CALL FOR PAPERS - PETS 2015

PETS will now have 5 deadlines a year; submit whenever you feel ready! The
first deadline is coming soon: Nov 22, 2014. The next is Feb 15, 2015.

Read the CFP below for more details on our new hybrid conference/journal
model (based on the PVLDB model), which includes the option to resubmit
with minor/major revisions to a subsequent deadline.

Papers will need to be submitted via the submission server for Issue 1 at:
https://submit.petsymposium.org/hotcrp/pets2015-01/.

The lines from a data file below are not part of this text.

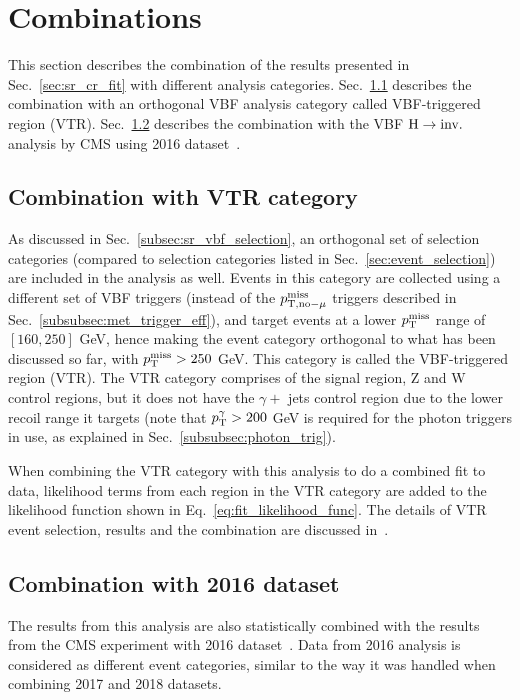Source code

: \section{Combinations}

\graphicspath{{4_Results/Figures}}

\newcommand\combPlotDir{from_paper}

This section describes the combination of the results presented in Sec.~\ref{sec:sr_cr_fit}
with different analysis categories. Sec.~\ref{subsec:comb_with_vtr} describes the combination with
an orthogonal VBF analysis category called VBF-triggered region (VTR). Sec.~\ref{subsec:comb_with_2016}
describes the combination with the VBF $\textrm{H} \rightarrow \textrm{inv.}$ analysis by CMS using 2016 dataset~\cite{paper:VBF_HToInv_2016}.   

\subsection{Combination with VTR category}
\label{subsec:comb_with_vtr}

As discussed in Sec.~\ref{subsec:sr_vbf_selection}, an orthogonal set of selection categories (compared to selection categories listed in Sec.~\ref{sec:event_selection})
are included in the analysis as well. 
Events in this category are collected using a different set of VBF triggers (instead of the $p_{\textrm{T},\textrm{no}-\mu}^{\textrm{miss}}$ triggers
described in Sec.~\ref{subsubsec:met_trigger_eff}), and target events at a lower $p_{\textrm{T}}^{\textrm{miss}}$ range of $[160, 250]$ GeV, hence making the event category
orthogonal to what has been discussed so far, with $p_{\textrm{T}}^{\textrm{miss}} > 250$ GeV.
This category is called the VBF-triggered region (VTR). The VTR category comprises of the signal region, Z and W control regions, but it does not
have the $\gamma +$ jets control region due to the lower recoil range it targets (note that $p_{\textrm{T}}^{\gamma} > 200$ GeV is required for the
photon triggers in use, as explained in Sec.~\ref{subsubsec:photon_trig}). 

When combining the VTR category with this analysis to do a combined fit to data, likelihood terms from each region in the VTR category
are added to the likelihood function shown in Eq.~\ref{eq:fit_likelihood_func}.
The details of VTR event selection, results and the combination are discussed in~\cite{VBFHinvAnalysisPaper}.

\subsection{Combination with 2016 dataset}
\label{subsec:comb_with_2016}
The results from this analysis are also statistically combined with the results from the CMS experiment
with 2016 dataset~\cite{paper:VBF_HToInv_2016}. Data from 2016 analysis is considered as different event categories,
similar to the way it was handled when combining 2017 and 2018 datasets.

We look forward to your submissions!
___________________________________________________

15th Privacy Enhancing Technologies Symposium (PETS)
Drexel University, Philadelphia, PA, USA
June 30 - July 2, 2015
https://www.petsymposium.org/ <https://www.petsymposium.org/2015/>
___________________________________________________


The annual Privacy Enhancing Technologies Symposium (PETS) brings together
privacy and anonymity experts from around the world to discuss recent
advances and new perspectives. PETS addresses the design and realization of
privacy services for the Internet and other data systems and communication
networks.

PETS seeks paper and panel submissions for its 15th event to be held in
Drexel University, Philadelphia, PA, USA on June 30 - July 2, 2014. Papers
should present novel practical and/or theoretical research into the design,
analysis, experimentation, or fielding of privacy-enhancing technologies.
While PETS has traditionally been home to research on anonymity systems and
privacy-oriented cryptography, we strongly encourage submissions in a
number of both well-established and some emerging privacy-related topics.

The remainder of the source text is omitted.